# SOURCE DATA
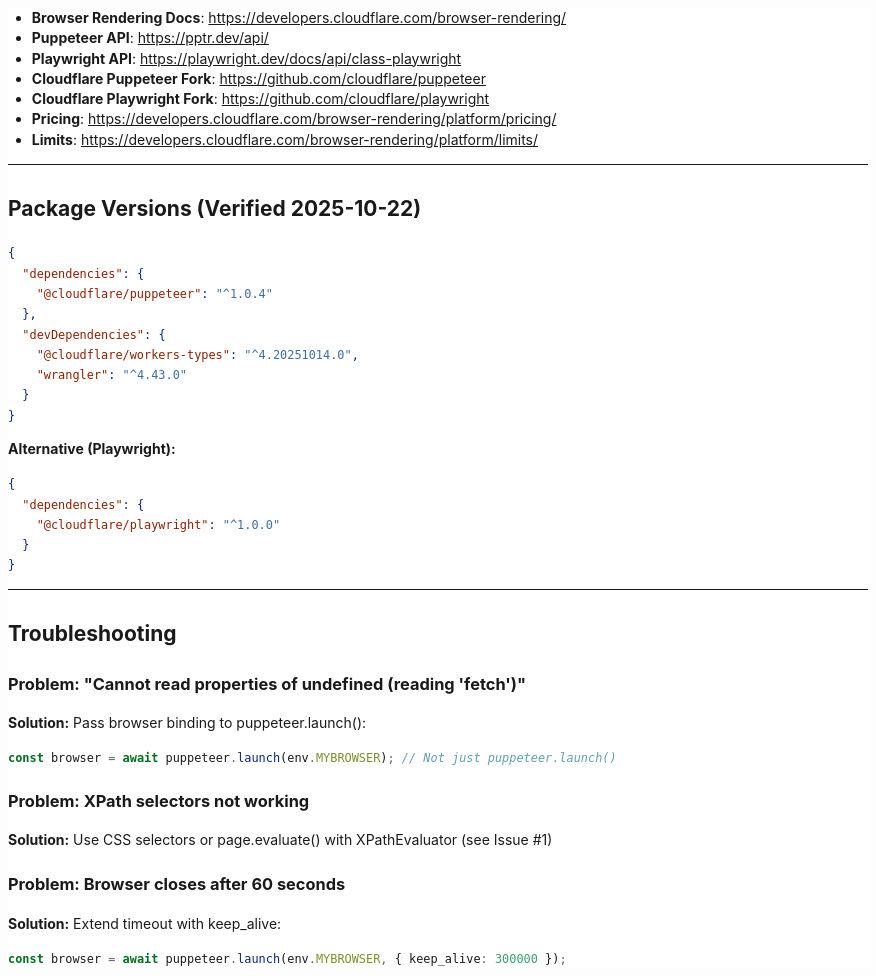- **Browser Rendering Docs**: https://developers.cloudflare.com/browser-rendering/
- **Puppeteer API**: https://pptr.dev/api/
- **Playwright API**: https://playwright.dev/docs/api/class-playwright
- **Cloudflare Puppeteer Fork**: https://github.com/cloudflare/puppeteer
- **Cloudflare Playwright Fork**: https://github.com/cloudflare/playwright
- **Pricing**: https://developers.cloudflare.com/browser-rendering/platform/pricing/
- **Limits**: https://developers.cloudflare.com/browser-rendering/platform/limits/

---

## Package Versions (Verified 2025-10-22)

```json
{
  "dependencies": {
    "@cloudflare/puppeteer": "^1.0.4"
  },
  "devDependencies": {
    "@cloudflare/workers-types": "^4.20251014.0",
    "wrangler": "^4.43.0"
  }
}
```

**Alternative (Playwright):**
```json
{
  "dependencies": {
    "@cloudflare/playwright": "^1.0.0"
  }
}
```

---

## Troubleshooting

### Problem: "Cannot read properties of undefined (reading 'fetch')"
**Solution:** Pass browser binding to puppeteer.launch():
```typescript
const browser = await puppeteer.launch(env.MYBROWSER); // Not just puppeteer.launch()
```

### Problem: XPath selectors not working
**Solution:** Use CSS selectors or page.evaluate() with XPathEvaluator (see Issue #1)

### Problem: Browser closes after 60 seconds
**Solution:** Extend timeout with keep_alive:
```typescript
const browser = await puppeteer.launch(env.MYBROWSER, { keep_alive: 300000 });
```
...
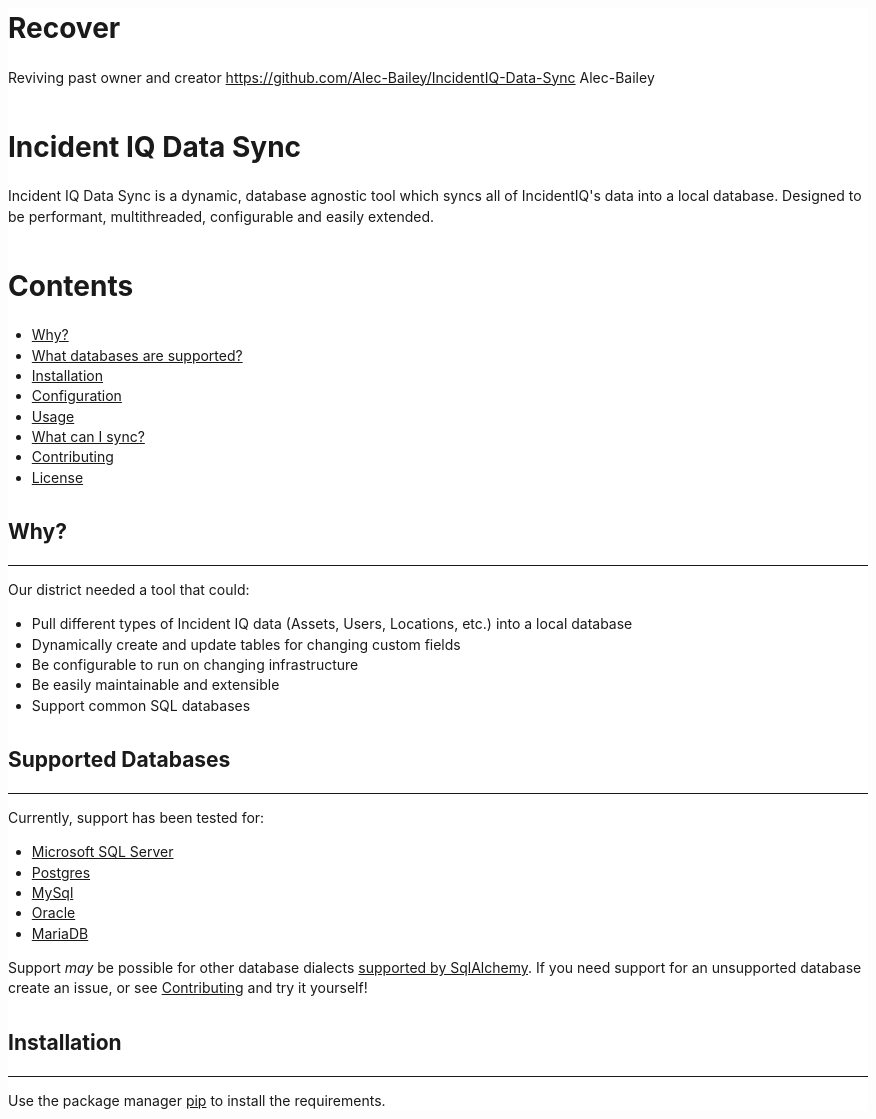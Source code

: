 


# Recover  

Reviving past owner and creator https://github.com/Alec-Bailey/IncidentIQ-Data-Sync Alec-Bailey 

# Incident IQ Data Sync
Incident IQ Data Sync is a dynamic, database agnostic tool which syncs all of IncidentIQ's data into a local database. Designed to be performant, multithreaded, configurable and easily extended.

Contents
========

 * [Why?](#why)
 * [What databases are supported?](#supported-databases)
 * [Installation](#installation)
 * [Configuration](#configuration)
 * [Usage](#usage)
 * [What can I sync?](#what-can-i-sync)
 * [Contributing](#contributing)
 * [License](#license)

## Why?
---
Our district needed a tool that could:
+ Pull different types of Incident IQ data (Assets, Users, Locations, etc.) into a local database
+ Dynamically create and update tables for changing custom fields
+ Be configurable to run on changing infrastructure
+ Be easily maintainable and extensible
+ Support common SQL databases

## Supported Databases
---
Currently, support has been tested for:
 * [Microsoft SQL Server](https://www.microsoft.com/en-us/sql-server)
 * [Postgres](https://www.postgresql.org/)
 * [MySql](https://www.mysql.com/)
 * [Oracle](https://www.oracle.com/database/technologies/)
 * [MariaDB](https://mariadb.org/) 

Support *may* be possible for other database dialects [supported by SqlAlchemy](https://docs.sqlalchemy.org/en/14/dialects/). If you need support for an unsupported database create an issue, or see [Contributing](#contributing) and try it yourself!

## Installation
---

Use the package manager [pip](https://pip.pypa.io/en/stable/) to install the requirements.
---
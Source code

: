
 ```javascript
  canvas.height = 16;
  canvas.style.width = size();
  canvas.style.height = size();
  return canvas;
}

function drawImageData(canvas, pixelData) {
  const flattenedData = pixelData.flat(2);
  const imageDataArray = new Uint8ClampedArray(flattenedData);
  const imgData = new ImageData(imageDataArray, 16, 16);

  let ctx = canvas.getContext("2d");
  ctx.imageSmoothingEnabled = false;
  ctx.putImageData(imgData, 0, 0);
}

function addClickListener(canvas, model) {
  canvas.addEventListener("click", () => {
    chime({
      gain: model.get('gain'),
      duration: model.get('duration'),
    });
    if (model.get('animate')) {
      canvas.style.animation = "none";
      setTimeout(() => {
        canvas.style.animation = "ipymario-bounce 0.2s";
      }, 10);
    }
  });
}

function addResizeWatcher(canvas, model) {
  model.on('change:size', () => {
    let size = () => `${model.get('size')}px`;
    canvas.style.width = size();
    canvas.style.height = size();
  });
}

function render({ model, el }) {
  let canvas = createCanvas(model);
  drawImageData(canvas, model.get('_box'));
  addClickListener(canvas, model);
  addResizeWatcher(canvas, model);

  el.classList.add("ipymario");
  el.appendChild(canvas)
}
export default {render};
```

# TASK INSTRUCTIONS
Gather each line of the listing that holds the string "imgData".

# RESPONSE TO THE EXERCISE
  const imgData = new ImageData(imageDataArray, 16, 16);
  ctx.putImageData(imgData, 0, 0);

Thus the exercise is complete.